In email conversations with us, USAID representatives have claimed that, in the US at least, the projects that would receive less funding as a result of successful advocacy for a health aid intervention (including ITNs, but also TB, Neglected Tropical Diseases, micronutrients and so on) would tend to be other health interventions. This is because the budgets of broad sectors like 'health' are fixed in advance of the advocacy; the advocacy only moves money within them.
Not only do we not know how well this model generalises across countries, we also still have a 'long-run / short-run' problem: we don't know whether, despite short-term costs to competing aid projects, in the long run, successful advocacy for ITNs would lead to improved perceptions of the cost-effectiveness of health aid (or aid), and hence increased budgetary support for health aid (or aid) as a whole.
We are going to ignore this long-run uncertainty for now and explore short-term dynamics, mainly because we can with a little more ease.
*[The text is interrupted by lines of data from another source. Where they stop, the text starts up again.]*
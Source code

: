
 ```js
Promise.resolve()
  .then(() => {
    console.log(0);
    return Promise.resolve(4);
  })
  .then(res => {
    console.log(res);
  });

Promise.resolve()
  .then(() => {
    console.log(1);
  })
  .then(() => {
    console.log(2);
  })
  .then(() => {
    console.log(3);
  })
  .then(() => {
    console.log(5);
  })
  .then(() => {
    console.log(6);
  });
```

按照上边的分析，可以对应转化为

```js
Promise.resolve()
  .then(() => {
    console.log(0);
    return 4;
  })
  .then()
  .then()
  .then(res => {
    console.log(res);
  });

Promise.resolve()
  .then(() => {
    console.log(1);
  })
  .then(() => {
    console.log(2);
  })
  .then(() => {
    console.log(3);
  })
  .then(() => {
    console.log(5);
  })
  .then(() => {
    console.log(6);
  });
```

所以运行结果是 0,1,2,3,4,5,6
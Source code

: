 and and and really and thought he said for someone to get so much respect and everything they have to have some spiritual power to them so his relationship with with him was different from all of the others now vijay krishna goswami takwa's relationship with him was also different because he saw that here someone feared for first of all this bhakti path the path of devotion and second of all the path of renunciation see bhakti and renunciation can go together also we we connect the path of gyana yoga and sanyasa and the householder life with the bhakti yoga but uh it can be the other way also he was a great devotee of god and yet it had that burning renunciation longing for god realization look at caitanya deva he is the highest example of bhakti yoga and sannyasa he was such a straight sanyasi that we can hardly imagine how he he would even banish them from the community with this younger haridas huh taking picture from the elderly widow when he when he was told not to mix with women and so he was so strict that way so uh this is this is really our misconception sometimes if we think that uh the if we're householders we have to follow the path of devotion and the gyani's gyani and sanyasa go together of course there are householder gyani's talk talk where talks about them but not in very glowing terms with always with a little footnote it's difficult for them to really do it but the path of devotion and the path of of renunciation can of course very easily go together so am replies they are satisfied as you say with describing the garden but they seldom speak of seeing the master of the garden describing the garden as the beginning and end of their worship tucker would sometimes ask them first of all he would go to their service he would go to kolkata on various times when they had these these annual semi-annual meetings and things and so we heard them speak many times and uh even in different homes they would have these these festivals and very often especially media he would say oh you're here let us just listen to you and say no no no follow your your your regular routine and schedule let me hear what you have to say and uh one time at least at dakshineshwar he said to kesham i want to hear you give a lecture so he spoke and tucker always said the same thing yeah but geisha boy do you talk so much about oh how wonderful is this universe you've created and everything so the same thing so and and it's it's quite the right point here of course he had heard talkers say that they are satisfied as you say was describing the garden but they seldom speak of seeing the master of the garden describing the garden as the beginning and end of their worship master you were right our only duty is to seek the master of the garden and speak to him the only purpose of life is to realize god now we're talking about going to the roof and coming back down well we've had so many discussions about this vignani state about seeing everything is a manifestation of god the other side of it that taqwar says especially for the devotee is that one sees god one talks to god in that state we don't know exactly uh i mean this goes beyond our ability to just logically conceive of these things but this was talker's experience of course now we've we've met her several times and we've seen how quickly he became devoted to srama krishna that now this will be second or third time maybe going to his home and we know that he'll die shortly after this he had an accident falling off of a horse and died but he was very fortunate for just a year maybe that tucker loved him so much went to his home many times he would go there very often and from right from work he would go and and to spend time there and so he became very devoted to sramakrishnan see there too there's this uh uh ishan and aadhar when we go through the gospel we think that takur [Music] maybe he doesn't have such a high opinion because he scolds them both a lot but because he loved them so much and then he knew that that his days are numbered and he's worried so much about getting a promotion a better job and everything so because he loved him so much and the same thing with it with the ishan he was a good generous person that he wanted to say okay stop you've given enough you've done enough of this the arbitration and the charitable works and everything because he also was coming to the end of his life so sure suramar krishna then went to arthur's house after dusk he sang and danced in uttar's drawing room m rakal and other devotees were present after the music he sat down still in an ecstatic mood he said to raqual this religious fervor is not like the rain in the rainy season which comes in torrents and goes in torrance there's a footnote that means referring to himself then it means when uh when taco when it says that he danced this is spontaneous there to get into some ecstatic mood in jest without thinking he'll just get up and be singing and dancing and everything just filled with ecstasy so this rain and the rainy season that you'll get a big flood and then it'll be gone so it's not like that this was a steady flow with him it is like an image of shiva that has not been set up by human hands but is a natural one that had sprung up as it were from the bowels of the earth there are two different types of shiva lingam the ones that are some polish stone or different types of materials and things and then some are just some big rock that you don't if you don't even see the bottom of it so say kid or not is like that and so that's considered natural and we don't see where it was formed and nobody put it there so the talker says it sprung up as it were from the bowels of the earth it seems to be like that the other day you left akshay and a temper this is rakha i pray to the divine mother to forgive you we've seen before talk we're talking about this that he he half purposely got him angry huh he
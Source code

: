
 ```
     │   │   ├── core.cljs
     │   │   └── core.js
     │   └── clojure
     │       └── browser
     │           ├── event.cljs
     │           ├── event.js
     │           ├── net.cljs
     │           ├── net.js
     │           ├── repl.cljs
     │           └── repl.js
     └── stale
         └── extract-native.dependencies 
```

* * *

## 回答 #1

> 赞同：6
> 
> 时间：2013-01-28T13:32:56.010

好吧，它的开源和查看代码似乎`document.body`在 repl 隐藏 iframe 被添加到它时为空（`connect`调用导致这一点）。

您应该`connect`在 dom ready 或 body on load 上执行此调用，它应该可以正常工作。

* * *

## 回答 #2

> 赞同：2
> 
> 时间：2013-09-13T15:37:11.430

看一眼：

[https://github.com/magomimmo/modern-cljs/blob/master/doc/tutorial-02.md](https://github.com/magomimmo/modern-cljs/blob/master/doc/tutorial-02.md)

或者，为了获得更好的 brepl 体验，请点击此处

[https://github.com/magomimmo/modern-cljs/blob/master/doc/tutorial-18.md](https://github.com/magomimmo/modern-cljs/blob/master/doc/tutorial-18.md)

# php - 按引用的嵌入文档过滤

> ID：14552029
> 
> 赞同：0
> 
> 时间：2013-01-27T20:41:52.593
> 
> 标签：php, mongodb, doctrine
Our initial research suggests that health aid programs tend to be highly cost-effective, with a mean and median cost-effectiveness similar to that of ITN-distribution. If this is indeed the case, a charity like Advocaid simply moves money from one highly cost-effective intervention to another, and may thus do little good, or even do harm. Thus, our initial enthusiasm would sadly be unwarrented, and in general, we should be wary of recommending charities that work in the field of aid advocacy.
In my next blog, I will explain how we estimated the cost-effectiveness of health aid. Since our estimation is extremely tentative, the above blog post certainly should not be considered the final word on the cost-effectiveness of aid advocacy.